Internet menjadi bagian dari kehidupan keseharian, meminjam istilah ‘internet
of things’ kini semua komputer dan smartphone telah saling tersambung satu sama
lain sehingga suatu pekerjaan dapat dilakukan dengan mudah, cepat dan efisien.
Seperti teknologi sensor untuk memantau aktifitas pekerja di pabrik sampai
pegembangan artificial intelligence untuk memantau kebutuhan-kebutuhan
kita, sehingga jangan kaget jika sedang asik berselancar di dunia maya lalu
lewatlah iklan fashion yang rupanya juga sedang kita cari.
Fenomena
tersebut menggambarkan bahwa dunia semakin dituntut pada akses kecepatannya,
terutama kecepatan informasi. Kini dengan sangat mudahnya suatu peristiwa di
tempat A langsung bisa diketahui di tempat B dalam hanya hitungan detik. Begitu
pula dalam informasi yang bersifat keilmuan seperti akademik dan ilmu agama.

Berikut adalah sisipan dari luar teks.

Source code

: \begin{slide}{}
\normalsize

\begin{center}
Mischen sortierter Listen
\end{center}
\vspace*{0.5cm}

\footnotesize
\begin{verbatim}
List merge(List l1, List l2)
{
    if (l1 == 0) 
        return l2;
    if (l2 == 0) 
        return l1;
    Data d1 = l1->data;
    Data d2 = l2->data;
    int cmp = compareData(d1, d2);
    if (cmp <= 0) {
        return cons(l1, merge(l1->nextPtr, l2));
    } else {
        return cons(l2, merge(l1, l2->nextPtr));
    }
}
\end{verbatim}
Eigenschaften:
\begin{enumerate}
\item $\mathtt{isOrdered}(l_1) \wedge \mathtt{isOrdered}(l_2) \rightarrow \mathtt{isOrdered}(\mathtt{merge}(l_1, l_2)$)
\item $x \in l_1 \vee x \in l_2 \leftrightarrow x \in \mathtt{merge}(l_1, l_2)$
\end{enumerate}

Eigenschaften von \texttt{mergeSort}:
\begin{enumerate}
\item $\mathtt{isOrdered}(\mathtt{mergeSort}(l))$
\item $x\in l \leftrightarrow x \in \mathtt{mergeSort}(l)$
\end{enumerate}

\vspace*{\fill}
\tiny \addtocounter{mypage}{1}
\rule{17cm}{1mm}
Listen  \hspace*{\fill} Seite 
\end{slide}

Kini pencarian informasi dan belajar di internet adalah jalan yang paling mudah
dan murah. Seorang tak perlu kuliah jurnalisme untuk menjadi jurnalis, untuk
eksis membahas politik juga tak perlu kuliah ilmu politik serta untuk dikatakan
ustadz juga tak harus nyantri berlama-lama di pondok pesantren atau di
institusi islam. Ya, itu semua berkat teknologi internet sehingga informasi
apapun dapat dipelajari sendiri secara mandiri dan masif.
Tom
Nichols dalam bukunya ‘The Death of Expertise’ (2017) mengungkap suatu fenomena
mendesak tentang para ahli yang mulai kehilangan otoritasnya akibat peredaran
informasi yang sangat banyak dan begitu cepat, internet tak lagi menjadi sarana
demokrasi tetapi justru membutakan orang karena sebagian besar manusia semakin
malas membaca, mencari dan mengkonfirmasi sebuah informasi yang didapatkan. Hal
ini menjadi celah banyaknya berita bohong (fake news) untuk turut
menyerang dan semakin memperkeruh keadaan.
Dalam
dunia keilmuan keagamaan fenomena ini banyak digunakan untuk menyerang otoritas
ulama, ustadz atau da’i. Beberapa orang hanya belajar dari internet tentang
ilmu agama kemudian merasa sudah cukup ilmu sehingga berani berceramah. Tentu
saja hal ini sangat berbahaya, karena tanpa keilmuan yang cukup dan matang
seorang penceramah justru dapat menyesatkan atau membawa pada pemahaman yang
keliru pada para jamaahnya dalam memahami agama. Hal ini menjadi tantangan bagi
pegiat pesantren dan santri pada khususnya.
Selama
ini Pesantren memang tak hanya sebagai lembaga keagamaan, pesantren terbukti
telah menjadi kekuatan utama dalam mengusir penjajahan dari bumi pertiwi dan
menghapus praktik kolonialisme, sehingga mengantarkan pada kemerdekaan bangsa.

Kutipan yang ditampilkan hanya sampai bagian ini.